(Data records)
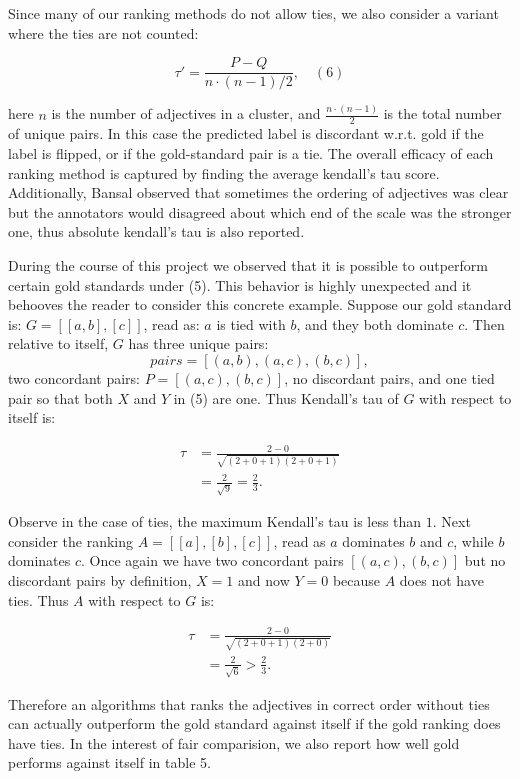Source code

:Since many of our ranking methods do not allow ties, we also consider a variant where the ties are not counted:

\[
  \tau' = \frac{ P - Q }{n \cdot (n-1)/ 2 }, \quad (6)
\]

here $n$ is the number of adjectives in a cluster, and $\frac{n \cdot (n-1)}{2}$ is the total number of unique pairs. In this case the predicted label is discordant w.r.t. gold if the label is flipped, or if the gold-standard pair is a tie. The overall efficacy of each ranking method is captured by finding the average kendall's tau score. Additionally, Bansal observed that sometimes the ordering of adjectives was clear but the annotators would disagreed about which end of the scale was the stronger one, thus absolute kendall's tau is also reported.

During the course of this project we observed that it is possible to outperform certain gold standards under (5). This behavior is highly unexpected and it behooves the reader to consider this concrete example. Suppose our gold standard is: $G = [[a,b],[c]]$, read as: $a$ is tied with $b$, and they both dominate $c$. Then relative to itself, $G$ has three unique pairs:
\[
  pairs = [(a,b),(a,c),(b,c)],
\]
two concordant pairs: $P = [(a,c),(b,c)]$, no discordant pairs, and one tied pair so that both $X$ and $Y$ in (5) are one. Thus Kendall's tau of $G$ with respect to itself is:

\begin{align*}
  \tau &= \frac{2 - 0}{\sqrt{(2 + 0 + 1)(2 + 0 + 1)}} \\
     &= \frac{2}{\sqrt{9}} = \frac{2}{3}.
\end{align*}

Observe in the case of ties, the maximum Kendall's tau is less than $1$. Next consider the ranking $A = [[a],[b],[c]]$, read as $a$ dominates $b$ and $c$, while $b$ dominates $c$. Once again we have two concordant pairs $[(a,c),(b,c)]$ but no discordant pairs by definition, $X = 1$ and now $Y = 0$ because $A$ does not have ties. Thus $A$ with respect to $G$ is:

\begin{align*}
  \tau &= \frac{2 - 0}{\sqrt{(2 + 0 + 1)(2 + 0)}} \\
     &= \frac{2}{\sqrt{6}} > \frac{2}{3}.
\end{align*}

Therefore an algorithms that ranks the adjectives in correct order without ties can actually outperform the gold standard against itself if the gold ranking does have ties. In the interest of fair comparision, we also report how well gold performs against itself in table 5.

## Exercise
Return the entries above in full and unchanged, omitting every image.

## Solved problem
Source code

:Since many of our ranking methods do not allow ties, we also consider a variant where the ties are not counted:

\[
  \tau' = \frac{ P - Q }{n \cdot (n-1)/ 2 }, \quad (6)
\]

here $n$ is the number of adjectives in a cluster, and $\frac{n \cdot (n-1)}{2}$ is the total number of unique pairs. In this case the predicted label is discordant w.r.t. gold if the label is flipped, or if the gold-standard pair is a tie. The overall efficacy of each ranking method is captured by finding the average kendall's tau score. Additionally, Bansal observed that sometimes the ordering of adjectives was clear but the annotators would disagreed about which end of the scale was the stronger one, thus absolute kendall's tau is also reported.

During the course of this project we observed that it is possible to outperform certain gold standards under (5). This behavior is highly unexpected and it behooves the reader to consider this concrete example. Suppose our gold standard is: $G = [[a,b],[c]]$, read as: $a$ is tied with $b$, and they both dominate $c$. Then relative to itself, $G$ has three unique pairs:
\[
  pairs = [(a,b),(a,c),(b,c)],
\]
two concordant pairs: $P = [(a,c),(b,c)]$, no discordant pairs, and one tied pair so that both $X$ and $Y$ in (5) are one. Thus Kendall's tau of $G$ with respect to itself is:

\begin{align*}
  \tau &= \frac{2 - 0}{\sqrt{(2 + 0 + 1)(2 + 0 + 1)}} \\
     &= \frac{2}{\sqrt{9}} = \frac{2}{3}.
\end{align*}

Observe in the case of ties, the maximum Kendall's tau is less than $1$. Next consider the ranking $A = [[a],[b],[c]]$, read as $a$ dominates $b$ and $c$, while $b$ dominates $c$. Once again we have two concordant pairs $[(a,c),(b,c)]$ but no discordant pairs by definition, $X = 1$ and now $Y = 0$ because $A$ does not have ties. Thus $A$ with respect to $G$ is:

\begin{align*}
  \tau &= \frac{2 - 0}{\sqrt{(2 + 0 + 1)(2 + 0)}} \\
     &= \frac{2}{\sqrt{6}} > \frac{2}{3}.
\end{align*}

Therefore an algorithms that ranks the adjectives in correct order without ties can actually outperform the gold standard against itself if the gold ranking does have ties. In the interest of fair comparision, we also report how well gold performs against itself in table 5.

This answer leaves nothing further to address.